PROBLEM DESCRIPTION - If a line of the data below holds the string "documentclass", copy it.

+++++

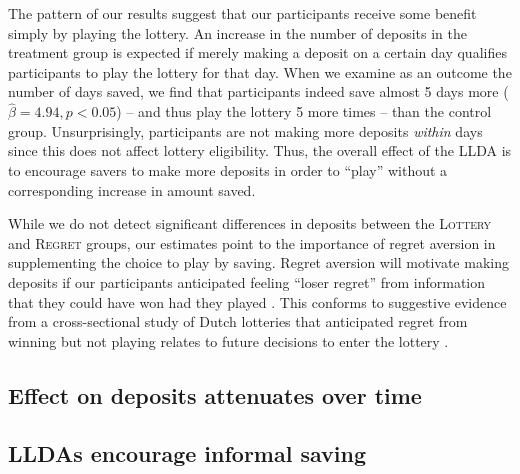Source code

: \documentclass[12pt]{article}
\begin{document}

		The pattern of our results suggest that our participants receive some benefit simply by playing the lottery. An increase in the number of deposits in the treatment group is expected if merely making a deposit on a certain day qualifies participants to play the lottery for that day. When we examine as an outcome the number of days saved, we find that participants indeed save almost 5 days more ($\hat \beta = 4.94, p < 0.05$) -- and thus play the lottery 5 more times -- than the control group. Unsurprisingly, participants are not making more deposits \textit{within} days since this does not affect lottery eligibility. Thus, the overall effect of the LLDA is to encourage savers to make more deposits in order to ``play'' without a corresponding increase in amount saved. %


		While we do not detect significant differences in deposits between the \textsc{Lottery} and \textsc{Regret} groups, our estimates point to the importance of regret aversion in supplementing the choice to play by saving. Regret aversion will motivate making deposits if our participants anticipated feeling ``loser regret'' from information that they could have won had they played . This conforms to suggestive evidence from a cross-sectional study of Dutch lotteries that anticipated regret from winning but not playing relates to future decisions to enter the lottery .


	\subsection{Effect on deposits attenuates over time}

	\subsection{LLDAs encourage informal saving}
\end{document}
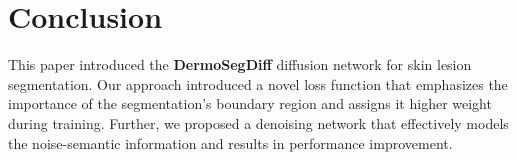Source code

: \documentclass[runningheads]{llncs}
\begin{document}
\section{Conclusion}
This paper introduced the \textbf{DermoSegDiff} diffusion network for skin lesion segmentation. Our approach introduced a novel loss function that emphasizes the importance of the segmentation's boundary region and assigns it higher weight during training. Further, we proposed a denoising network that effectively models the noise-semantic information and results in performance improvement.



\end{document}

+++++

ANSWER SPACE -
: \documentclass[12pt]{article}
: \documentclass[runningheads]{llncs}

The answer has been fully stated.